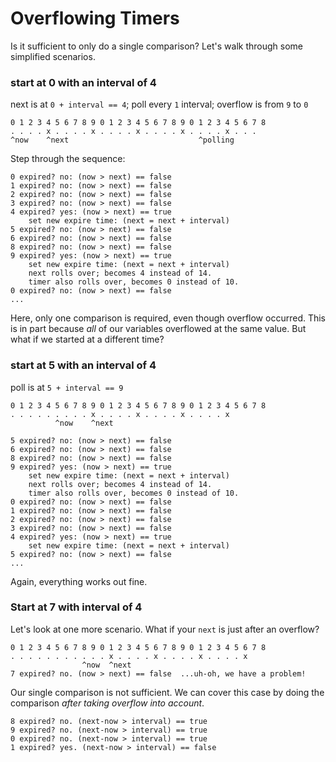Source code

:Overflowing Timers
==================
Is it sufficient to only do a single comparison?  Let's walk through some simplified scenarios.

### start at 0 with an interval of 4
next is at `0 + interval == 4`; poll every `1` interval; overflow is from `9` to `0`

    0 1 2 3 4 5 6 7 8 9 0 1 2 3 4 5 6 7 8 9 0 1 2 3 4 5 6 7 8
    . . . . x . . . . x . . . . x . . . . x . . . . x . . .
    ^now    ^next                             ^polling

Step through the sequence:

    0 expired? no: (now > next) == false
    1 expired? no: (now > next) == false
    2 expired? no: (now > next) == false
    3 expired? no: (now > next) == false
    4 expired? yes: (now > next) == true
        set new expire time: (next = next + interval)
    5 expired? no: (now > next) == false
    6 expired? no: (now > next) == false
    8 expired? no: (now > next) == false
    9 expired? yes: (now > next) == true
        set new expire time: (next = next + interval)
        next rolls over; becomes 4 instead of 14.
        timer also rolls over, becomes 0 instead of 10.
    0 expired? no: (now > next) == false
    ...

Here, only one comparison is required, even though overflow occurred.  This is in part because *all* of our variables overflowed at the same value.  But what if we started at a different time?

### start at 5 with an interval of 4
poll is at `5 + interval == 9`

    0 1 2 3 4 5 6 7 8 9 0 1 2 3 4 5 6 7 8 9 0 1 2 3 4 5 6 7 8
    . . . . . . . . . x . . . . x . . . . x . . . . x
              ^now    ^next

    5 expired? no: (now > next) == false
    6 expired? no: (now > next) == false
    8 expired? no: (now > next) == false
    9 expired? yes: (now > next) == true
        set new expire time: (next = next + interval)
        next rolls over; becomes 4 instead of 14.
        timer also rolls over, becomes 0 instead of 10.
    0 expired? no: (now > next) == false
    1 expired? no: (now > next) == false
    2 expired? no: (now > next) == false
    3 expired? no: (now > next) == false
    4 expired? yes: (now > next) == true
        set new expire time: (next = next + interval)
    5 expired? no: (now > next) == false
    ...

Again, everything works out fine.

### Start at 7 with interval of 4
Let's look at one more scenario.  What if your `next` is just after an overflow?

    0 1 2 3 4 5 6 7 8 9 0 1 2 3 4 5 6 7 8 9 0 1 2 3 4 5 6 7 8
    . . . . . . . . . . . x . . . . x . . . . x . . . . x
                    ^now  ^next
    7 expired? no. (now > next) == false  ...uh-oh, we have a problem!

Our single comparison is not sufficient.  We can cover this case by doing the comparison *after taking overflow into account*.

    8 expired? no. (next-now > interval) == true
    9 expired? no. (next-now > interval) == true
    0 expired? no. (next-now > interval) == true
    1 expired? yes. (next-now > interval) == false

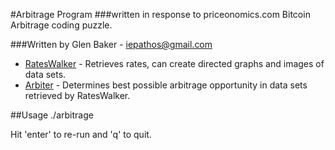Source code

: #Arbitrage Program 
###written in response to priceonomics.com Bitcoin Arbitrage coding puzzle.

###Written by Glen Baker - iepathos@gmail.com

- [RatesWalker](https://github.com/iepathos/arbiter/blob/master/rates.py#L40) - Retrieves rates, can create directed graphs and images of data sets.
- [Arbiter](https://github.com/iepathos/arbiter/blob/master/arbiter.py#L69) - Determines best possible arbitrage opportunity in data sets retrieved by RatesWalker.


##Usage
./arbitrage

Hit 'enter' to re-run and 'q' to quit.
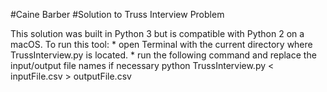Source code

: #Caine Barber
#Solution to Truss Interview Problem

This solution was built in Python 3 but is compatible with Python 2 on a macOS.
To run this tool:
	* open Terminal with the current directory where TrussInterview.py is located.
	* run the following command and replace the input/output file names if necessary
		python TrussInterview.py < inputFile.csv > outputFile.csv
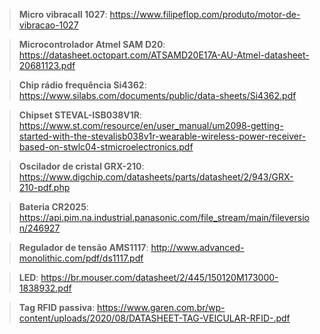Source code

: > **Micro vibracall 1027**: https://www.filipeflop.com/produto/motor-de-vibracao-1027

> **Microcontrolador Atmel SAM D20**: https://datasheet.octopart.com/ATSAMD20E17A-AU-Atmel-datasheet-20681123.pdf

> **Chip rádio frequência Si4362**: https://www.silabs.com/documents/public/data-sheets/Si4362.pdf

> **Chipset STEVAL-ISB038V1R**: https://www.st.com/resource/en/user_manual/um2098-getting-started-with-the-stevalisb038v1r-wearable-wireless-power-receiver-based-on-stwlc04-stmicroelectronics.pdf

> **Oscilador de cristal GRX-210**: https://www.digchip.com/datasheets/parts/datasheet/2/943/GRX-210-pdf.php

> **Bateria CR2025**: https://api.pim.na.industrial.panasonic.com/file_stream/main/fileversion/246927

> **Regulador de tensão AMS1117**: http://www.advanced-monolithic.com/pdf/ds1117.pdf

> **LED**: https://br.mouser.com/datasheet/2/445/150120M173000-1838932.pdf

> **Tag RFID passiva**: https://www.garen.com.br/wp-content/uploads/2020/08/DATASHEET-TAG-VEICULAR-RFID-.pdf
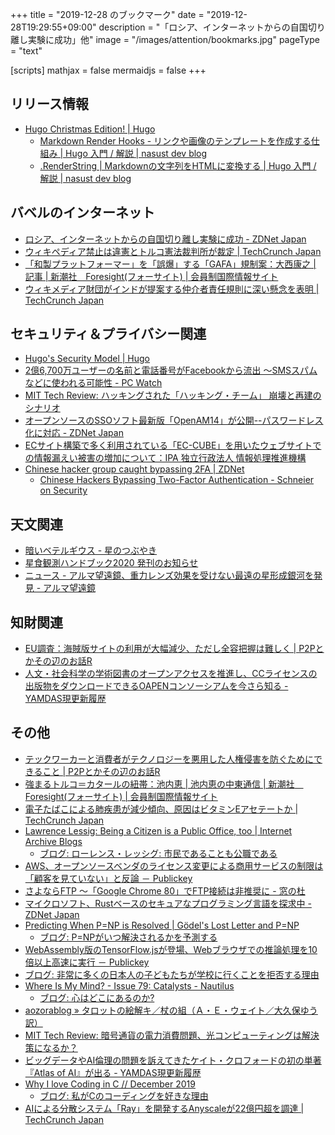 +++
title = "2019-12-28 のブックマーク"
date =  "2019-12-28T19:29:55+09:00"
description = "「ロシア、インターネットからの自国切り離し実験に成功」他"
image = "/images/attention/bookmarks.jpg"
pageType = "text"

[scripts]
  mathjax = false
  mermaidjs = false
+++

## リリース情報

- [Hugo Christmas Edition! | Hugo](https://gohugo.io/news/0.62.0-relnotes/)
    - [Markdown Render Hooks - リンクや画像のテンプレートを作成する仕組み | Hugo 入門 / 解説 | nasust dev blog](https://nasust.com/hugo/tips/markdown_render_hooks/)
    - [.RenderString | Markdownの文字列をHTMLに変換する | Hugo 入門 / 解説 | nasust dev blog](https://nasust.com/hugo/functions/render_string/)

## バベルのインターネット

- [﻿ロシア、インターネットからの自国切り離し実験に成功 - ZDNet Japan](https://japan.zdnet.com/article/35147348/)
- [ウィキペディア禁止は違憲とトルコ憲法裁判所が裁定  |  TechCrunch Japan](https://techcrunch.com/2019/12/26/wikipedia-ban-ruled-unconstitutional-by-turkish-court/)
- [「和製プラットフォーマー」を「誤爆」する「GAFA」規制案：大西康之 | 記事 | 新潮社　Foresight(フォーサイト) | 会員制国際情報サイト](https://www.fsight.jp/articles/-/46325)
- [ウィキメディア財団がインドが提案する仲介者責任規則に深い懸念を表明  |  TechCrunch Japan](https://techcrunch.com/2019/12/26/wikimedia-foundation-expresses-deep-concerns-about-indias-proposed-intermediary-liability-rules/)

## セキュリティ＆プライバシー関連

- [Hugo's Security Model | Hugo](https://gohugo.io/about/security-model/)
- [2億6,700万ユーザーの名前と電話番号がFacebookから流出 ～SMSスパムなどに使われる可能性 - PC Watch](https://pc.watch.impress.co.jp/docs/news/1225/962/index.html)
- [MIT Tech Review: ハッキングされた「ハッキング・チーム」 崩壊と再建のシナリオ](https://www.technologyreview.jp/s/174329/the-fall-and-rise-of-a-spyware-empire/)
- [オープンソースのSSOソフト最新版「OpenAM14」が公開--パスワードレス化に対応 - ZDNet Japan](https://japan.zdnet.com/article/35147387/)
- [ECサイト構築で多く利用されている「EC-CUBE」を用いたウェブサイトでの情報漏えい被害の増加について：IPA 独立行政法人 情報処理推進機構](https://www.ipa.go.jp/security/announce/alert20191225.html)
- [Chinese hacker group caught bypassing 2FA | ZDNet](https://www.zdnet.com/article/chinese-hacker-group-caught-bypassing-2fa/)
    - [Chinese Hackers Bypassing Two-Factor Authentication - Schneier on Security](https://www.schneier.com/blog/archives/2019/12/chinese_hackers_1.html)

## 天文関連

- [暗いベテルギウス - 星のつぶやき](https://hpn.hatenablog.com/entry/2019/12/24/183721)
- [星食観測ハンドブック2020 発刊のお知らせ](http://astro-limovie.info/jclo/doccuments/Handbook/)
- [ニュース - アルマ望遠鏡、重力レンズ効果を受けない最遠の星形成銀河を発見 - アルマ望遠鏡](https://alma-telescope.jp/news/mambo9-201912)

## 知財関連

- [EU調査：海賊版サイトの利用が大幅減少、ただし全容把握は難しく | P2Pとかその辺のお話R](https://p2ptk.org/copyright/2887)
- [人文・社会科学の学術図書のオープンアクセスを推進し、CCライセンスの出版物をダウンロードできるOAPENコンソーシアムを今さら知る - YAMDAS現更新履歴](https://yamdas.hatenablog.com/entry/20191227/oapen)

## その他

- [テックワーカーと消費者がテクノロジーを悪用した人権侵害を防ぐためにできること | P2Pとかその辺のお話R](https://p2ptk.org/privacy/2829)
- [強まるトルコ＝カタールの紐帯：池内恵 | 池内恵の中東通信 | 新潮社　Foresight(フォーサイト) | 会員制国際情報サイト](https://www.fsight.jp/articles/-/46290)
- [電子たばこによる肺疾患が減少傾向、原因はビタミンEアセテートか  |  TechCrunch Japan](https://techcrunch.com/2019/12/20/vape-lung-is-on-the-decline-as-cdc-report-fixes-blame-on-oily-additive/)
- [Lawrence Lessig: Being a Citizen is a Public Office, too | Internet Archive Blogs](https://blog.archive.org/2019/12/20/lawrence-lessig-being-a-citizen-is-a-public-office-too/)
    - [ブログ: ローレンス・レッシグ: 市民であることも公職である](https://okuranagaimo.blogspot.com/2019/12/blog-post_77.html)
- [AWS、オープンソースベンダのライセンス変更による商用サービスの制限は「顧客を見ていない」と反論 － Publickey](https://www.publickey1.jp/blog/19/aws_5.html)
- [さよならFTP ～「Google Chrome 80」でFTP接続は非推奨に - 窓の杜](https://forest.watch.impress.co.jp/docs/news/1225934.html)
- [マイクロソフト、Rustベースのセキュアなプログラミング言語を探求中 - ZDNet Japan](https://japan.zdnet.com/article/35146475/)
- [Predicting When P=NP is Resolved | Gödel's Lost Letter and P=NP](https://rjlipton.wordpress.com/2019/12/22/predicting-when-pnp-is-resolved/)
    - [ブログ: P=NPがいつ解決されるかを予測する](https://okuranagaimo.blogspot.com/2019/12/pnp.html)
- [WebAssembly版のTensorFlow.jsが登場、Webブラウザでの推論処理を10倍以上高速に実行 － Publickey](https://www.publickey1.jp/blog/19/webassemblytensorflowjsweb100.html)
- [ブログ: 非常に多くの日本人の子どもたちが学校に行くことを拒否する理由](https://okuranagaimo.blogspot.com/2019/12/blog-post_24.html)
- [Where Is My Mind? - Issue 79: Catalysts - Nautilus](http://nautil.us/issue/79/catalysts/where-is-my-mind)
    - [ブログ: 心はどこにあるのか?](https://okuranagaimo.blogspot.com/2019/12/blog-post_23.html)
- [aozorablog » タロットの絵解キ／杖の組（Ａ・Ｅ・ウェイト／大久保ゆう訳）](https://www.aozora.gr.jp/aozorablog/?p=4314)
- [MIT Tech Review: 暗号通貨の電力消費問題、光コンピューティングは解決策になるか？](https://www.technologyreview.jp/s/173410/can-photonic-chips-save-bitcoin/)
- [ビッグデータやAI倫理の問題を訴えてきたケイト・クロフォードの初の単著『Atlas of AI』が出る - YAMDAS現更新履歴](https://yamdas.hatenablog.com/entry/20191227/atas-of-ai)
- [Why I love Coding in C // December 2019](https://lord-left.github.io/posts/love-coding-c.html)
    - [ブログ: 私がCのコーディングを好きな理由](https://okuranagaimo.blogspot.com/2019/12/c.html)
- [AIによる分散システム「Ray」を開発するAnyscaleが22億円超を調達  |  TechCrunch Japan](https://techcrunch.com/2019/12/17/anyscale-ray-project-distributed-computing-a16z/)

-.-.-

ABOUT THIS EXERCISE →
An answer is complete only when it holds every line above containing the string "images".

TASK RESPONSE →
- [RatesWalker](https://github.com/iepathos/arbiter/blob/master/rates.py#L40) - Retrieves rates, can create directed graphs and images of data sets.
image = "/images/attention/bookmarks.jpg"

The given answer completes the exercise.